> **Available records**:
☆ ☆ ☆ ☆ ☆ ☆ ☆

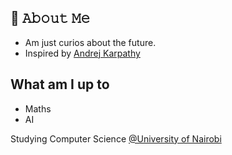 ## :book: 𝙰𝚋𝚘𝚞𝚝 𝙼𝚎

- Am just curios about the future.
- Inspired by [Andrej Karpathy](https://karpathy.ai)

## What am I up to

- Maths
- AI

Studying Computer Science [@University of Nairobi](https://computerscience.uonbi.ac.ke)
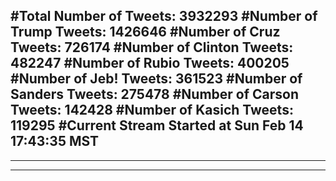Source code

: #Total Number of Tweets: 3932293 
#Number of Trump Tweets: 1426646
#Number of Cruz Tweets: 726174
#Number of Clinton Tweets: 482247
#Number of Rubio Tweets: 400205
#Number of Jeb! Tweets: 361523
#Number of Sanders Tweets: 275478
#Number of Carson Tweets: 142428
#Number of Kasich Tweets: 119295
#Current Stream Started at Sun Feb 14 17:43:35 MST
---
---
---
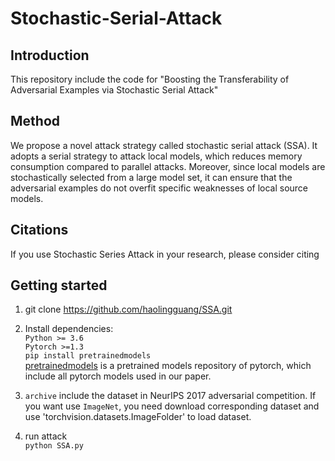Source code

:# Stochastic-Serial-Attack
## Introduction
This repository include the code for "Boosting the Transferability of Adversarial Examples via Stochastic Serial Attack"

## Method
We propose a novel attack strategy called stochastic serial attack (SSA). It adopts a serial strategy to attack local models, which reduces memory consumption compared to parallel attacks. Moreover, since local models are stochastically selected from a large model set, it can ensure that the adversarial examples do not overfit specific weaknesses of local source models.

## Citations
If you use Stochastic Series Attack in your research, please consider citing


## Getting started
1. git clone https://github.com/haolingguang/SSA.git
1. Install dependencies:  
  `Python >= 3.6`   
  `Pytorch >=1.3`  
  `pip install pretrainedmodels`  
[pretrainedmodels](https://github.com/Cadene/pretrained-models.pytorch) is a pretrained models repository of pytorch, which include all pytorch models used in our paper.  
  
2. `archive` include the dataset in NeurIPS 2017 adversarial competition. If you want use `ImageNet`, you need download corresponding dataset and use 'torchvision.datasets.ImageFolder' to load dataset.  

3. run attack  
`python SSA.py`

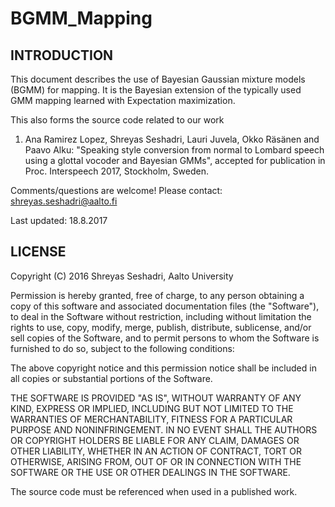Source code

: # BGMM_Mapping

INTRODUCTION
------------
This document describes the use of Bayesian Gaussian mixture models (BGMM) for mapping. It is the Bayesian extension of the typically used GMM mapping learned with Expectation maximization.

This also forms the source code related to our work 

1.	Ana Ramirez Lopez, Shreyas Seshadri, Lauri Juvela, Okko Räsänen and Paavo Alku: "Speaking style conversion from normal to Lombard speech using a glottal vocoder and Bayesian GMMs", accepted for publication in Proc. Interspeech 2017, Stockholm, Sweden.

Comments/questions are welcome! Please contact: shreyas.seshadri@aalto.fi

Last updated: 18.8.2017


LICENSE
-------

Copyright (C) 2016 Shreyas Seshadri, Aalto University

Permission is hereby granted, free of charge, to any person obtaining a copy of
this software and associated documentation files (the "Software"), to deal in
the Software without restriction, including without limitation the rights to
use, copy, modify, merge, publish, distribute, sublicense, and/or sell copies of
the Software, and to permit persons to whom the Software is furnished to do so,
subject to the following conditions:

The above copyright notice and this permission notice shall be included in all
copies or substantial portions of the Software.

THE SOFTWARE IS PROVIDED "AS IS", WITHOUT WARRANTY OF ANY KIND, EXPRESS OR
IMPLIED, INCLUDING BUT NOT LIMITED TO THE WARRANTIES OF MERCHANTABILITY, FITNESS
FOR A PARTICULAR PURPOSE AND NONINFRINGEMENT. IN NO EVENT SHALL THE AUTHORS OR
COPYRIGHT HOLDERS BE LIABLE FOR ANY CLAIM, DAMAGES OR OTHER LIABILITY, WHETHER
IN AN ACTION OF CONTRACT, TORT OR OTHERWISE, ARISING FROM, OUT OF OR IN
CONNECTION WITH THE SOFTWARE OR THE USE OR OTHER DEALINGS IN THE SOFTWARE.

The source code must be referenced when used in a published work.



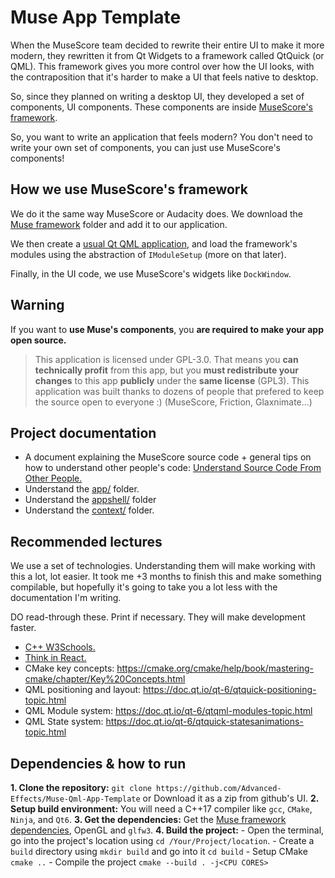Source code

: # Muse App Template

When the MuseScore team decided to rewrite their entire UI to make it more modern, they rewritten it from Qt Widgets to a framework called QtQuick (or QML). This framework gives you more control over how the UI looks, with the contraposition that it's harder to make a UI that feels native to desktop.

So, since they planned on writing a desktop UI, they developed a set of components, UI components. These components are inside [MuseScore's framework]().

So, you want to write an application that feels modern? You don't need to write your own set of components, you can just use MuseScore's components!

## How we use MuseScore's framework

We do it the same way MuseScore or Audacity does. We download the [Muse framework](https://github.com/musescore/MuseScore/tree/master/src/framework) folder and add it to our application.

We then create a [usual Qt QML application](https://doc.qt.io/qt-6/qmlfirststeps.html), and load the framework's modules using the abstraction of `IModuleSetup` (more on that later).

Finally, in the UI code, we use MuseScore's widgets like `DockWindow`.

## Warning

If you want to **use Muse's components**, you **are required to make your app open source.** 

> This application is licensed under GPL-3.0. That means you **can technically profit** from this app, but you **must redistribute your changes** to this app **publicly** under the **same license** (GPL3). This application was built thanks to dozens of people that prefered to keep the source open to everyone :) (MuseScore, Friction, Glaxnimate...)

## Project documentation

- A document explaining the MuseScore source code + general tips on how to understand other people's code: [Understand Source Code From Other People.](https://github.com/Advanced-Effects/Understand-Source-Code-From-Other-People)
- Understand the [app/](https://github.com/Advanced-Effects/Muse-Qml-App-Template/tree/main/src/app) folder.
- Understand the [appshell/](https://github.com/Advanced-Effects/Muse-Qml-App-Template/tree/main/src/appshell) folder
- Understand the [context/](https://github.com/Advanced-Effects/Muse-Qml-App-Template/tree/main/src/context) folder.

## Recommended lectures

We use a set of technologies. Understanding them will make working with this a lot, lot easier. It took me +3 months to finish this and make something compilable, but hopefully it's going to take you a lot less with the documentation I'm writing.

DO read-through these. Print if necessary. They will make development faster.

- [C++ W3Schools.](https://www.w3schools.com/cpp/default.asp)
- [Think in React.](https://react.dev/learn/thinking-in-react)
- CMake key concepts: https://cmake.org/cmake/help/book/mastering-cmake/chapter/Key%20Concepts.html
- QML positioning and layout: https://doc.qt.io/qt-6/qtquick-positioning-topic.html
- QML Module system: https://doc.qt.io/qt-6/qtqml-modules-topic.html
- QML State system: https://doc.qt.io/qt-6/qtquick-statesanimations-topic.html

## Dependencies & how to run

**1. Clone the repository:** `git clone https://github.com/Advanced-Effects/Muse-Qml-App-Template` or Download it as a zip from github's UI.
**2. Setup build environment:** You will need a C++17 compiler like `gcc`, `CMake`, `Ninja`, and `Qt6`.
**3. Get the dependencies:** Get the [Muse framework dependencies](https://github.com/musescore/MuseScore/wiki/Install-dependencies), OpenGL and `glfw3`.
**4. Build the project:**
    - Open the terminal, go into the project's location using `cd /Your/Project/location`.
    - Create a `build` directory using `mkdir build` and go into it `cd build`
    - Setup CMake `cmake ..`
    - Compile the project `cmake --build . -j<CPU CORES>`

☆ ☆ ☆ ☆ ☆ ☆ ☆

The answer is to be the lines of the listing from the first through the one with "This repository include", reproduced exactly, without any pictures.

> **Written response**:
 ## :book: 𝙰𝚋𝚘𝚞𝚝 𝙼𝚎

- Am just curios about the future.
- Inspired by [Andrej Karpathy](https://karpathy.ai)

## What am I up to

- Maths
- AI

Studying Computer Science [@University of Nairobi](https://computerscience.uonbi.ac.ke)
Source code

: #Total Number of Tweets: 3932293 
#Number of Trump Tweets: 1426646
#Number of Cruz Tweets: 726174
#Number of Clinton Tweets: 482247
#Number of Rubio Tweets: 400205
#Number of Jeb! Tweets: 361523
#Number of Sanders Tweets: 275478
#Number of Carson Tweets: 142428
#Number of Kasich Tweets: 119295
#Current Stream Started at Sun Feb 14 17:43:35 MST
---
---
---
Source code

:# Stochastic-Serial-Attack
## Introduction
This repository include the code for "Boosting the Transferability of Adversarial Examples via Stochastic Serial Attack"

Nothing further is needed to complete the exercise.